Content starts

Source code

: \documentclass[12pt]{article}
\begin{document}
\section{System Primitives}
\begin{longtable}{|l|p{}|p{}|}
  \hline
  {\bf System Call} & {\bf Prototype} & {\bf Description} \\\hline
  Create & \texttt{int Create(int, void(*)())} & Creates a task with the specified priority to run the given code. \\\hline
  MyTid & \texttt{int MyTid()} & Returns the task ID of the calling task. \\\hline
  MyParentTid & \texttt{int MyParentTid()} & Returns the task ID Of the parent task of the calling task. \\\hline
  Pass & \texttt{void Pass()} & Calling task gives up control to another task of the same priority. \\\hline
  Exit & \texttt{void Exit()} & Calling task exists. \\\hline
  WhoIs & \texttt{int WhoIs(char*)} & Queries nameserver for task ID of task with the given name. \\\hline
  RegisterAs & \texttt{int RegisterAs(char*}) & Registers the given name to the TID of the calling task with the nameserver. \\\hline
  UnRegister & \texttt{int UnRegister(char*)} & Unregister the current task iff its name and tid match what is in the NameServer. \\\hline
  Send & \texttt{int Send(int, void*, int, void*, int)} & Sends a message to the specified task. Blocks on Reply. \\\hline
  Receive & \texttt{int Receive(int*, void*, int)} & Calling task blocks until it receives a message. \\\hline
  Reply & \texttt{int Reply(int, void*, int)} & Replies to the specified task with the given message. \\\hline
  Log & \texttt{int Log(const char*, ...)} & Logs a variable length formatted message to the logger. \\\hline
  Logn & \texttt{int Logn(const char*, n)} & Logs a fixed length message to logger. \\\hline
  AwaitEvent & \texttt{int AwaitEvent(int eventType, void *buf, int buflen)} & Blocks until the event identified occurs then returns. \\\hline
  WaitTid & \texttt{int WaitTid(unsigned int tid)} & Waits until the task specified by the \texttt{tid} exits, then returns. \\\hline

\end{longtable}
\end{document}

Content ends

-- WORK TO BE COMPLETED --
The full set of entries must be printed again without any alteration.

-- OUTPUT OF THE EXERCISE --
Source code

: \documentclass[12pt]{article}
\begin{document}
\section{System Primitives}
\begin{longtable}{|l|p{}|p{}|}
  \hline
  {\bf System Call} & {\bf Prototype} & {\bf Description} \\\hline
  Create & \texttt{int Create(int, void(*)())} & Creates a task with the specified priority to run the given code. \\\hline
  MyTid & \texttt{int MyTid()} & Returns the task ID of the calling task. \\\hline
  MyParentTid & \texttt{int MyParentTid()} & Returns the task ID Of the parent task of the calling task. \\\hline
  Pass & \texttt{void Pass()} & Calling task gives up control to another task of the same priority. \\\hline
  Exit & \texttt{void Exit()} & Calling task exists. \\\hline
  WhoIs & \texttt{int WhoIs(char*)} & Queries nameserver for task ID of task with the given name. \\\hline
  RegisterAs & \texttt{int RegisterAs(char*}) & Registers the given name to the TID of the calling task with the nameserver. \\\hline
  UnRegister & \texttt{int UnRegister(char*)} & Unregister the current task iff its name and tid match what is in the NameServer. \\\hline
  Send & \texttt{int Send(int, void*, int, void*, int)} & Sends a message to the specified task. Blocks on Reply. \\\hline
  Receive & \texttt{int Receive(int*, void*, int)} & Calling task blocks until it receives a message. \\\hline
  Reply & \texttt{int Reply(int, void*, int)} & Replies to the specified task with the given message. \\\hline
  Log & \texttt{int Log(const char*, ...)} & Logs a variable length formatted message to the logger. \\\hline
  Logn & \texttt{int Logn(const char*, n)} & Logs a fixed length message to logger. \\\hline
  AwaitEvent & \texttt{int AwaitEvent(int eventType, void *buf, int buflen)} & Blocks until the event identified occurs then returns. \\\hline
  WaitTid & \texttt{int WaitTid(unsigned int tid)} & Waits until the task specified by the \texttt{tid} exits, then returns. \\\hline

\end{longtable}
\end{document}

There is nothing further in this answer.